TechNet's priorities include tax reform, which Trump has called for, and high-skilled immigration reform, and the candidate has sent mixed messages about his views on worker visas. With Trump pushing for illegal immigrants to be deported, some experts believe any compromise on the often linked high-skilled visa issue is dead during a Trump presidency.
Moore also called for Trump to support computer science education and to build a culture that supports startups. Neither of those issues appears to be a Trump priority.
One of the more optimistic plans for a Trump administration came from the Software and Information Industry Association, which on Wednesday released an 11-page list of policy recommendations for Trump and the next Congress.
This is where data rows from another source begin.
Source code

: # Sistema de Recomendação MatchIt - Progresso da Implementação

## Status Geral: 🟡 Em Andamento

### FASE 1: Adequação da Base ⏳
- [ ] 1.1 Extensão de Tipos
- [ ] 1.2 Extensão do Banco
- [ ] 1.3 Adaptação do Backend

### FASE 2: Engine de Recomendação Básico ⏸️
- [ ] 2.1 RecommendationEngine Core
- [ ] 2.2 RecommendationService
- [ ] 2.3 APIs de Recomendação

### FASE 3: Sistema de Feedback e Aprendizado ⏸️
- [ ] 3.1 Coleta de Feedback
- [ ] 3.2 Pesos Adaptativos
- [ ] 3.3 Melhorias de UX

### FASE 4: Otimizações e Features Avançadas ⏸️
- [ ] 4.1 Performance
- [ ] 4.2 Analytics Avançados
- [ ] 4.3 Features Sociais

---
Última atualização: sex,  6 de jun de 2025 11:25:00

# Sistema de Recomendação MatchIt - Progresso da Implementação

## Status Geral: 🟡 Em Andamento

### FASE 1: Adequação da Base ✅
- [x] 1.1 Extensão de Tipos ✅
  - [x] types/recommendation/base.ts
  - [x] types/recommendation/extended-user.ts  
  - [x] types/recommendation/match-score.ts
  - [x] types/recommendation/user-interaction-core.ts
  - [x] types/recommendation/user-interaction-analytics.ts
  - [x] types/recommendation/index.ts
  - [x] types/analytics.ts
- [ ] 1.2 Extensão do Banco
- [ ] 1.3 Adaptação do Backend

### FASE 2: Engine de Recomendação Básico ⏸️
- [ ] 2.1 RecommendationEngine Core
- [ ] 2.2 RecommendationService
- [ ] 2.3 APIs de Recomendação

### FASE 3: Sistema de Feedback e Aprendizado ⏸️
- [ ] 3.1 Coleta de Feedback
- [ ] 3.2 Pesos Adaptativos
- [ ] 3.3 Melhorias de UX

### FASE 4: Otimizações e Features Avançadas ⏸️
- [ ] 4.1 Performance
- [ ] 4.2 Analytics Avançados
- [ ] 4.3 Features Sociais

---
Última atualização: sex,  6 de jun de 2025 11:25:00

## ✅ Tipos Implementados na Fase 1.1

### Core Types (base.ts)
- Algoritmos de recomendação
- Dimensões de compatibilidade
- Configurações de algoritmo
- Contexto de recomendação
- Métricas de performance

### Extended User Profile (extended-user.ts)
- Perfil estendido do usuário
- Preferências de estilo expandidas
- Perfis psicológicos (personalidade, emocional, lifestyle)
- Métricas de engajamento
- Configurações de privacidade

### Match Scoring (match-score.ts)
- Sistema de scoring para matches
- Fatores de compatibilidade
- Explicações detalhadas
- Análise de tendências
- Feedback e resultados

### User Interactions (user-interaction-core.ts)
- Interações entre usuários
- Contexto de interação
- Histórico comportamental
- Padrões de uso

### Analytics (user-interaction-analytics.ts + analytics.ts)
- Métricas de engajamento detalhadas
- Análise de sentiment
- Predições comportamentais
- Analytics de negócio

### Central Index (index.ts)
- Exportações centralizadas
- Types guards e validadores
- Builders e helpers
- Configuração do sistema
Those 11 pages dwarf Trump's written policy statements on tech during his campaign.
The SIIA called for Trump to promote flexible cybersecurity practices and to engage in a dialog with the tech industry on the benefits and challenges of technology in law enforcement.
The SIIA policy recommendations will enable policymakers to "promote software and information technology to create broad-based growth, reduce social and economic inequality, and secure America’s global leadership," SIIA President and CEO Ken Wasch wrote in a letter to Trump Wednesday.
The trade group also called on Trump to maintain consumer privacy protections while allowing companies to innovate with their use of data.
Digital rights groups, however, worry about the impact of a Trump presidency on privacy. Trump has criticized Apple when it declined to assist the FBI with defeating encryption on a mass shooter's iPhone, and he's called for increased surveillance of Muslims living in the U.S. A centerpiece of Trump's campaign has been stopping illegal immigration, and his early calls to mass deport illegal immigrants also could lead to increased surveillance, critics have said.
Trump's plans to mass deport immigrants and increase surveillance on Muslims will be opposed, Anthony Romero, executive director of the American Civil Liberties Union wrote in a blog post Wednesday.
"These proposals are not simply un-American and wrong-headed, they are unlawful and unconstitutional," Romero wrote. "If you do not reverse course and instead endeavor to make these campaign promises a reality, you will have to contend with the full firepower of the ACLU at every step."